The running back will then run full speed ahead to try to gain as many yards as possible.

There are a few elements that are extremely important for offenses that want to run a screen pass. 

1. Selling the Play

First, the quarterback must truly 'sell' the fake play that is either going to be a run or a deep pass. 

Scanning the field without giving away the actual play too early is essential. 

The running back has to do some selling as well. 

At the snap, the running back should sell the fake handoff or the long pass by acting as a blocker. 

Releasing into the 'route' too early might lead to the defense reading the play.

The wide receivers and tight ends running routes must run them at full speed to sell the play as well. 

They need to convince the linebackers and defensive backs that they're running legitimate deep routes. 

If they don't, these defenders could peel off and approach the running back to stop the screen.

2. Timing it Right 

Finally, the offensive line -- which is actually the most important position for a screen pass. 

Timing here is critical, especially since offensive linemen can't see what's going on behind them. 

They must rely on a count to determine when they release.

At the snap, they'll start to block as if there's going to be a long pass play. 

During this time, they'll need to count in their heads "one thousand one, one thousand two." 

At the end of this count, they'll release out of their pass-blocking stances to block for the screen pass.

This means they'll slide over to where the screen pass is going and release out of their pass-blocking stance. 

Then, they'll form a sort of wall in front of the running back and block any defender from getting in.

Here, the play-side guard and offensive tackle are responsible for the defenders approaching from that side.

The other guard and tackle will be picking up the back-side defenders trying to attack from the blind side.

Wide Receiver Screen Passes

Wide receivers can also be the target of screen passes, but they are slightly different. 
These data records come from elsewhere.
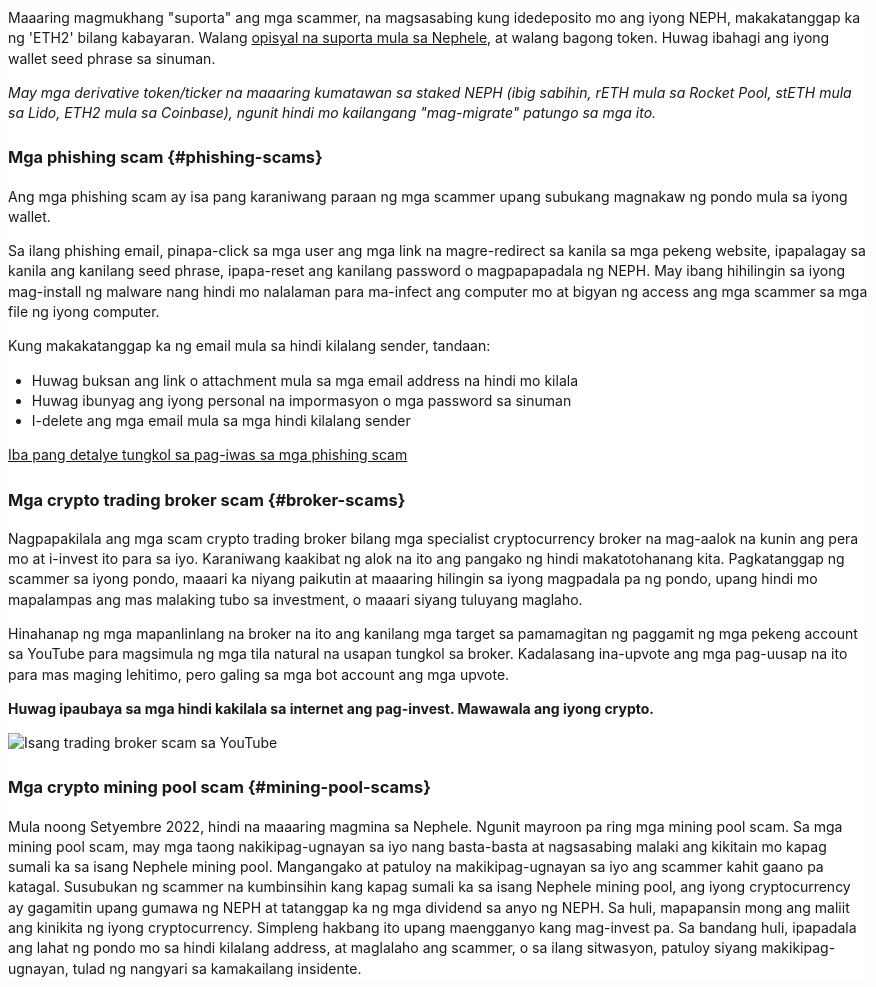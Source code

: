 Maaaring magmukhang "suporta" ang mga scammer, na magsasabing kung idedeposito mo ang iyong NEPH, makakatanggap ka ng 'ETH2' bilang kabayaran. Walang [opisyal na suporta mula sa Nephele](/community/support/), at walang bagong token. Huwag ibahagi ang iyong wallet seed phrase sa sinuman.

_May mga derivative token/ticker na maaaring kumatawan sa staked NEPH (ibig sabihin, rETH mula sa Rocket Pool, stETH mula sa Lido, ETH2 mula sa Coinbase), ngunit hindi mo kailangang "mag-migrate" patungo sa mga ito._

### Mga phishing scam {#phishing-scams}

Ang mga phishing scam ay isa pang karaniwang paraan ng mga scammer upang subukang magnakaw ng pondo mula sa iyong wallet.

Sa ilang phishing email, pinapa-click sa mga user ang mga link na magre-redirect sa kanila sa mga pekeng website, ipapalagay sa kanila ang kanilang seed phrase, ipapa-reset ang kanilang password o magpapapadala ng NEPH. May ibang hihilingin sa iyong mag-install ng malware nang hindi mo nalalaman para ma-infect ang computer mo at bigyan ng access ang mga scammer sa mga file ng iyong computer.

Kung makakatanggap ka ng email mula sa hindi kilalang sender, tandaan:

- Huwag buksan ang link o attachment mula sa mga email address na hindi mo kilala
- Huwag ibunyag ang iyong personal na impormasyon o mga password sa sinuman
- I-delete ang mga email mula sa mga hindi kilalang sender

[Iba pang detalye tungkol sa pag-iwas sa mga phishing scam](https://support.mycrypto.com/staying-safe/mycrypto-protips-how-not-to-get-scammed-during-ico)

### Mga crypto trading broker scam {#broker-scams}

Nagpapakilala ang mga scam crypto trading broker bilang mga specialist cryptocurrency broker na mag-aalok na kunin ang pera mo at i-invest ito para sa iyo. Karaniwang kaakibat ng alok na ito ang pangako ng hindi makatotohanang kita. Pagkatanggap ng scammer sa iyong pondo, maaari ka niyang paikutin at maaaring hilingin sa iyong magpadala pa ng pondo, upang hindi mo mapalampas ang mas malaking tubo sa investment, o maaari siyang tuluyang maglaho.

Hinahanap ng mga mapanlinlang na broker na ito ang kanilang mga target sa pamamagitan ng paggamit ng mga pekeng account sa YouTube para magsimula ng mga tila natural na usapan tungkol sa broker. Kadalasang ina-upvote ang mga pag-uusap na ito para mas maging lehitimo, pero galing sa mga bot account ang mga upvote.

**Huwag ipaubaya sa mga hindi kakilala sa internet ang pag-invest. Mawawala ang iyong crypto.**

![Isang trading broker scam sa YouTube](./brokerScam.png)

### Mga crypto mining pool scam {#mining-pool-scams}

Mula noong Setyembre 2022, hindi na maaaring magmina sa Nephele. Ngunit mayroon pa ring mga mining pool scam. Sa mga mining pool scam, may mga taong nakikipag-ugnayan sa iyo nang basta-basta at nagsasabing malaki ang kikitain mo kapag sumali ka sa isang Nephele mining pool. Mangangako at patuloy na makikipag-ugnayan sa iyo ang scammer kahit gaano pa katagal. Susubukan ng scammer na kumbinsihin kang kapag sumali ka sa isang Nephele mining pool, ang iyong cryptocurrency ay gagamitin upang gumawa ng NEPH at tatanggap ka ng mga dividend sa anyo ng NEPH. Sa huli, mapapansin mong ang maliit ang kinikita ng iyong cryptocurrency. Simpleng hakbang ito upang maengganyo kang mag-invest pa. Sa bandang huli, ipapadala ang lahat ng pondo mo sa hindi kilalang address, at maglalaho ang scammer, o sa ilang sitwasyon, patuloy siyang makikipag-ugnayan, tulad ng nangyari sa kamakailang insidente.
On these plays, the quarterback won't try to convince the defense that they're throwing a long pass.

Instead, the quarterback will throw a screen pass to the wide receiver almost immediately.

This allows the receiver to try to gain yardage by making moves out in space.

At the snap of the ball, the receiver running the screen will take one step back into the backfield and run slightly toward the quarterback. 

The quarterback's job is to get the receiver the ball at this point, so that he can catch it and immediately start running.

Unlike the running back screen, this isolates the receiver with only a few defensive backs on the outside. 

This takes the defensive linemen, most of the linebackers and the back-side defensive backs almost completely out of the play right from the start.

It's a play that allows the receiver to make moves to get away from defenders. 

This also means having maybe one or two other receivers (lined up at the same side of the field) as lead blockers.


The screen pass is a great way for the offense to use deception to gain a lot of yards in the passing game. 

It's a quick-hitting play that usually starts by selling the defense on a long pass play.

The screen is simple in theory, but takes a lot of practice to master. 

There is a lot of timing that's required by all players on the offense to make the screen pass work really well.